Another Angry Bear attack
Every few months I get attacked by the Angry Bear blog. Here Mike Kimel questions my interpretation of the 1933-34 inflation, which I attribute to dollar depreciation:
I see a much simpler story.
1.Aggregate demand was very slack when FDR took office.
2.FDR showed up in Washington with a plan to start spending a lot of money and thus boost aggregate demand.
3.The immediate effect was to convince factories they’d be running down their inventories. That boosted producer prices. It had a much smaller effect on consumer prices because everyone knew the gubmint was going to buy a heck of a lot more producer goods than consumer goods. (The government did buy some consumer goods for the various programs, plus there was a spillover effect, but as the graph clearly shows, the action was on the producer side.)
4.After a bit of time, the public realized FDR wasn’t planning just a one-off, but rather a sustained program of purchases of industrial items. That led them to start using some of their idle capacity, which meant not just selling the fixed amount that was in inventory. The rate of price increases thus dropped.
5.GDP increased at the fastest rate in the United States peacetime history since data has been kept. There was a big hiccup, of course, in 1937 when the government cut back on spending for a while.
There are all sorts of the problems with the argument that the inflation of 1933-34 was caused by expectations of fiscal stimulus. First of all, it’s completely at variance with Keynesian theory, which Kimel seems to be trying to defend. Keynesian theory says demand stimulus doesn’t raise prices when there is “slack,” and there has never been more slack in all of American history than in 1933.

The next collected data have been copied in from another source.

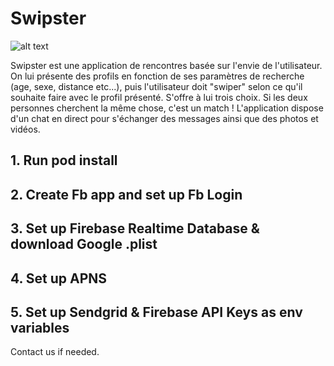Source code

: # Swipster

![alt text](https://danielghrenassia.fr/images/Swipster-cover.png)

Swipster est une application de rencontres basée sur l'envie de l'utilisateur. On lui présente des profils en fonction de ses paramètres de recherche (age, sexe, distance etc...), puis l'utilisateur doit "swiper" selon ce qu'il souhaite faire avec le profil présenté. S'offre à lui trois choix. Si les deux personnes cherchent la même chose, c'est un match ! L'application dispose d'un chat en direct pour s'échanger des messages ainsi que des photos et vidéos.

## 1. Run pod install

## 2. Create Fb app and set up Fb Login

## 3. Set up Firebase Realtime Database & download Google .plist

## 4. Set up APNS

## 5. Set up Sendgrid & Firebase API Keys as env variables

Contact us if needed.
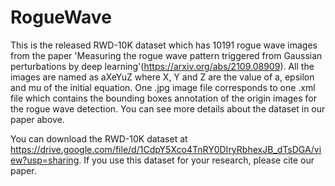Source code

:# RogueWave
This is the released RWD-10K dataset which has 10191 rogue wave images from the paper 'Measuring the rogue wave pattern triggered from Gaussian perturbations by deep learning'(https://arxiv.org/abs/2109.08909). All the images are named as aXeYuZ where X, Y and Z are the value of a, epsilon and mu of the initial equation. One .jpg image file corresponds to one .xml file which contains the bounding boxes annotation of the origin images for the rogue wave detection. You can see more details about the dataset in our paper above.

You can download the RWD-10K dataset at https://drive.google.com/file/d/1CdpY5Xco4TnRY0DIryRbhexJB_dTsDGA/view?usp=sharing. If you use this dataset for your research, please cite our paper.
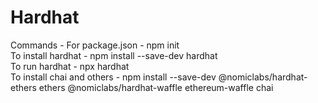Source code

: # Hardhat


Commands - For package.json - npm init <br>
To install hardhat - npm install --save-dev hardhat<br>
To run hardhat - npx hardhat <br>
To install chai and others - npm install --save-dev @nomiclabs/hardhat-ethers ethers @nomiclabs/hardhat-waffle ethereum-waffle chai <br>

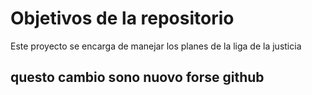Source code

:# Objetivos de la repositorio

Este proyecto se encarga de manejar los planes de la liga de la justicia


## questo cambio sono nuovo forse github
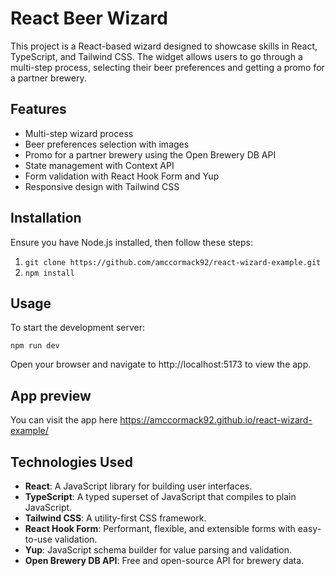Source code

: # React Beer Wizard

This project is a React-based wizard designed to showcase skills in React, TypeScript, and Tailwind CSS. The widget allows users to go through a multi-step process, selecting their beer preferences and getting a promo for a partner brewery.

## Features

- Multi-step wizard process
- Beer preferences selection with images
- Promo for a partner brewery using the Open Brewery DB API
- State management with Context API
- Form validation with React Hook Form and Yup
- Responsive design with Tailwind CSS

## Installation

Ensure you have Node.js installed, then follow these steps:

1.  `git clone https://github.com/amccormack92/react-wizard-example.git`
2.  `npm install`

## Usage

To start the development server:

`npm run dev`

Open your browser and navigate to http://localhost:5173 to view the app.

## App preview

You can visit the app here https://amccormack92.github.io/react-wizard-example/

## Technologies Used

- **React**: A JavaScript library for building user interfaces.
- **TypeScript**: A typed superset of JavaScript that compiles to plain JavaScript.
- **Tailwind CSS**: A utility-first CSS framework.
- **React Hook Form**: Performant, flexible, and extensible forms with easy-to-use validation.
- **Yup**: JavaScript schema builder for value parsing and validation.
- **Open Brewery DB API**: Free and open-source API for brewery data.
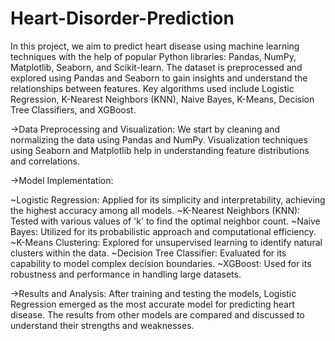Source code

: # Heart-Disorder-Prediction

In this project, we aim to predict heart disease using machine learning techniques with the help of popular Python libraries: Pandas, NumPy, Matplotlib, Seaborn, and Scikit-learn. The dataset is preprocessed and explored using Pandas and Seaborn to gain insights and understand the relationships between features. Key algorithms used include Logistic Regression, K-Nearest Neighbors (KNN), Naive Bayes, K-Means, Decision Tree Classifiers, and XGBoost.

->Data Preprocessing and Visualization: We start by cleaning and normalizing the data using Pandas and NumPy. Visualization techniques using Seaborn and Matplotlib help in understanding feature distributions and correlations.

->Model Implementation:

~Logistic Regression: Applied for its simplicity and interpretability, achieving the highest accuracy among all models.
~K-Nearest Neighbors (KNN): Tested with various values of 'k' to find the optimal neighbor count.
~Naive Bayes: Utilized for its probabilistic approach and computational efficiency.
~K-Means Clustering: Explored for unsupervised learning to identify natural clusters within the data.
~Decision Tree Classifier: Evaluated for its capability to model complex decision boundaries.
~XGBoost: Used for its robustness and performance in handling large datasets.

->Results and Analysis: After training and testing the models, Logistic Regression emerged as the most accurate model for predicting heart disease. The results from other models are compared and discussed to understand their strengths and weaknesses.
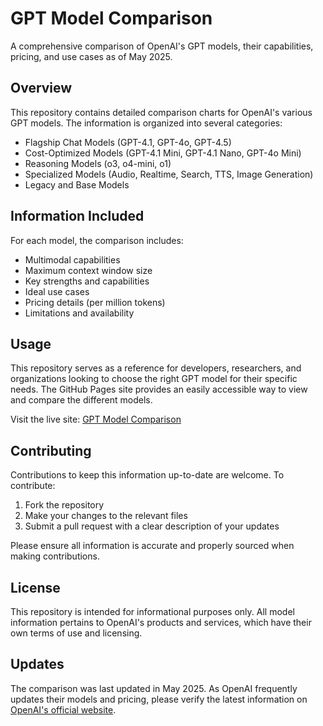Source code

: # GPT Model Comparison

A comprehensive comparison of OpenAI's GPT models, their capabilities, pricing, and use cases as of May 2025.

## Overview

This repository contains detailed comparison charts for OpenAI's various GPT models. The information is organized into several categories:

- Flagship Chat Models (GPT-4.1, GPT-4o, GPT-4.5)
- Cost-Optimized Models (GPT-4.1 Mini, GPT-4.1 Nano, GPT-4o Mini)
- Reasoning Models (o3, o4-mini, o1)
- Specialized Models (Audio, Realtime, Search, TTS, Image Generation)
- Legacy and Base Models

## Information Included

For each model, the comparison includes:

- Multimodal capabilities
- Maximum context window size
- Key strengths and capabilities
- Ideal use cases
- Pricing details (per million tokens)
- Limitations and availability

## Usage

This repository serves as a reference for developers, researchers, and organizations looking to choose the right GPT model for their specific needs. The GitHub Pages site provides an easily accessible way to view and compare the different models.

Visit the live site: [GPT Model Comparison](https://jason.github.io/gpt-model-comparison/)

## Contributing

Contributions to keep this information up-to-date are welcome. To contribute:

1. Fork the repository
2. Make your changes to the relevant files
3. Submit a pull request with a clear description of your updates

Please ensure all information is accurate and properly sourced when making contributions.

## License

This repository is intended for informational purposes only. All model information pertains to OpenAI's products and services, which have their own terms of use and licensing.

## Updates

The comparison was last updated in May 2025. As OpenAI frequently updates their models and pricing, please verify the latest information on [OpenAI's official website](https://openai.com/).
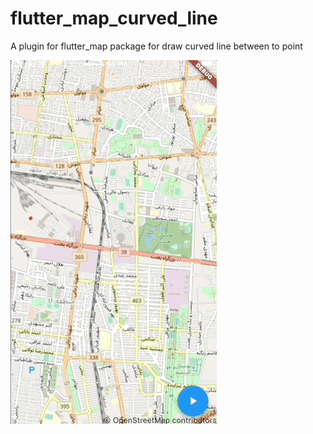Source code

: # flutter_map_curved_line

A plugin for flutter_map package for draw curved line between to point


![](gif1.gif)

But put that problem aside; assume the Keynesian theory did predict inflation. Prices didn’t start rising when FDR came to Washington with spending plans; they started rising when he began depreciating the dollar. Furthermore, the weekly rise in the WPI index was highly correlated with weekly increases in the dollar price of gold (i.e. currency depreciation.) And those changes (in gold prices) were caused by explicit statements and actions by FDR. Not by fiscal stimulus, which would be expected to appreciate the dollar.
In addition, the fiscal stimulus was far too small to produce the more than 20% WPI inflation observed in the 12 months after March 1933. So the fiscal stimulus theory of 1933-34 inflation fails on all counts. Indeed I’m almost certainly that Keynes himself would acknowledge that it was dollar depreciation that boosted prices in 1933 (he favored the policy), despite the fact that it conflicted with his “bottleneck” theory of inflation.
I don’t have time to fully address all his comments, but a few brief points. Kimel says:
So…. his story requires the devaluation of the currency to worsen the trade balance, and rational expectations to cause a one time explosion in industrial prices and a rather smaller recovery in consumer prices. Rational expectations, however, that came an abrupt halt, at roughly the same amount of time one would predict companies might decide that demand will be sustained enough to start producing more rather than just selling off inventory sitting in warehouses. And his story doesn’t explain why growth was so much faster during the New Deal era than any other period of peacetime since the US began keeping data, nor why there was the big hiccup in 1937.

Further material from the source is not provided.